Action item: Retype, word for word, every line from the one holding "<li>Tag data, train, and" through the one holding "Search Azure language" in the entries below, both included, and only those lines.

Provided material:
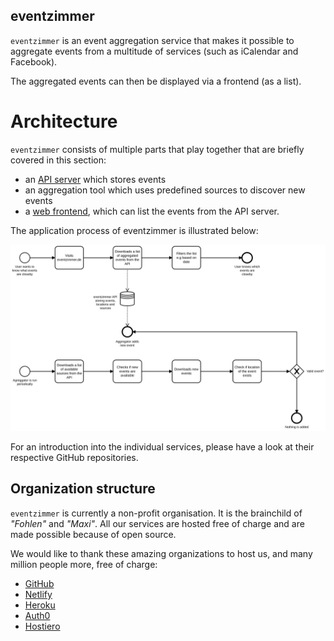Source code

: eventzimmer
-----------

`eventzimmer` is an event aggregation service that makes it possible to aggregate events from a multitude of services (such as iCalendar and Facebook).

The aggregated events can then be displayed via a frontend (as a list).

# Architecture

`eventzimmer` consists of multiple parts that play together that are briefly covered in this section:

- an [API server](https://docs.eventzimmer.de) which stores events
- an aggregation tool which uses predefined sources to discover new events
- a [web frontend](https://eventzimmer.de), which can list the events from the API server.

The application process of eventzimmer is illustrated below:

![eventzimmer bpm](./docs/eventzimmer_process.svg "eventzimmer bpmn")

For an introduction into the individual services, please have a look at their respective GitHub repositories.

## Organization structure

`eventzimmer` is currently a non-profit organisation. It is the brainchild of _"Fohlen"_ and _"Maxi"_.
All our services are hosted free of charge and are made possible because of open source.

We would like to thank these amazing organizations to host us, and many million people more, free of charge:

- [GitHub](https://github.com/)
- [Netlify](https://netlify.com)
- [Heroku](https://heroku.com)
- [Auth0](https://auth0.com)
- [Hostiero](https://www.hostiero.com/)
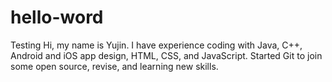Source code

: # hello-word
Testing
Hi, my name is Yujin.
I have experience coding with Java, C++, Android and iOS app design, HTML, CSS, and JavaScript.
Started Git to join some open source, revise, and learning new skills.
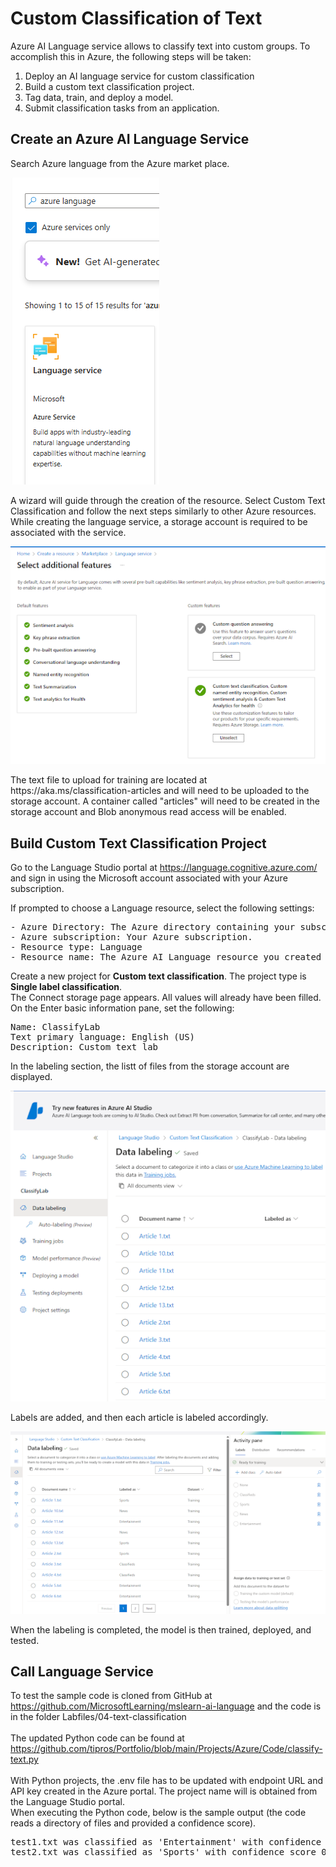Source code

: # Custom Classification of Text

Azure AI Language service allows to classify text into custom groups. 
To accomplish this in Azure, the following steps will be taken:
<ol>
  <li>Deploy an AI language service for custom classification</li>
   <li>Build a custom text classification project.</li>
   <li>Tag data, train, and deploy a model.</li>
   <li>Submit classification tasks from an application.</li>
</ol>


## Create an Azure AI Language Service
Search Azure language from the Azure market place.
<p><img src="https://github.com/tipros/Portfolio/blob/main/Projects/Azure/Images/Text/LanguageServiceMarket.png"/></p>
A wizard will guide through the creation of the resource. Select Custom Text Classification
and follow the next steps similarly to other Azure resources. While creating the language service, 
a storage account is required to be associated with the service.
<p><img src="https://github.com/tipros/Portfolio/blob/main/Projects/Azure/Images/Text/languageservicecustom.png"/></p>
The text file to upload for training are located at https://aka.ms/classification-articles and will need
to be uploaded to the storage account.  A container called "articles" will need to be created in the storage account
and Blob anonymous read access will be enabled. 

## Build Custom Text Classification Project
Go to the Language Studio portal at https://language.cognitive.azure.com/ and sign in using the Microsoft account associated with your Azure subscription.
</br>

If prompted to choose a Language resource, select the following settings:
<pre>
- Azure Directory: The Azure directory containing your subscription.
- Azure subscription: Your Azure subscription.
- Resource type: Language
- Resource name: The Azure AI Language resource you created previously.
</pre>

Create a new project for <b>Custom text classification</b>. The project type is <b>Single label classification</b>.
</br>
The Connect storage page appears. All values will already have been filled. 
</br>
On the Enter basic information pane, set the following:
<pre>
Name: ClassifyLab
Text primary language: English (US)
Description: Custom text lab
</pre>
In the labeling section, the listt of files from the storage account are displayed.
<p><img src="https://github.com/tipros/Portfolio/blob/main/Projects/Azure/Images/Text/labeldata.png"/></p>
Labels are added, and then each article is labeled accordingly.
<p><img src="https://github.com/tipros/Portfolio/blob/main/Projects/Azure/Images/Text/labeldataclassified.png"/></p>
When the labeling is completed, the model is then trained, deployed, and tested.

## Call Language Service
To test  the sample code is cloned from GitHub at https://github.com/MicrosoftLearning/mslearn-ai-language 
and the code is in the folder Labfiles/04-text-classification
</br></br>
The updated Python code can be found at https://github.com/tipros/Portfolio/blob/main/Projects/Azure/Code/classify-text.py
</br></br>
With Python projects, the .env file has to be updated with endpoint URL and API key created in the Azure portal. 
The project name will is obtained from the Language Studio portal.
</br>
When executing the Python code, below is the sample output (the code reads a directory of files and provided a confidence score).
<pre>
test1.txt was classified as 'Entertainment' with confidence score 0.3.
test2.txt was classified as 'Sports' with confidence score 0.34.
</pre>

The answer:
   <li>Tag data, train, and deploy a model.</li>
   <li>Submit classification tasks from an application.</li>
</ol>


## Create an Azure AI Language Service
Search Azure language from the Azure market place.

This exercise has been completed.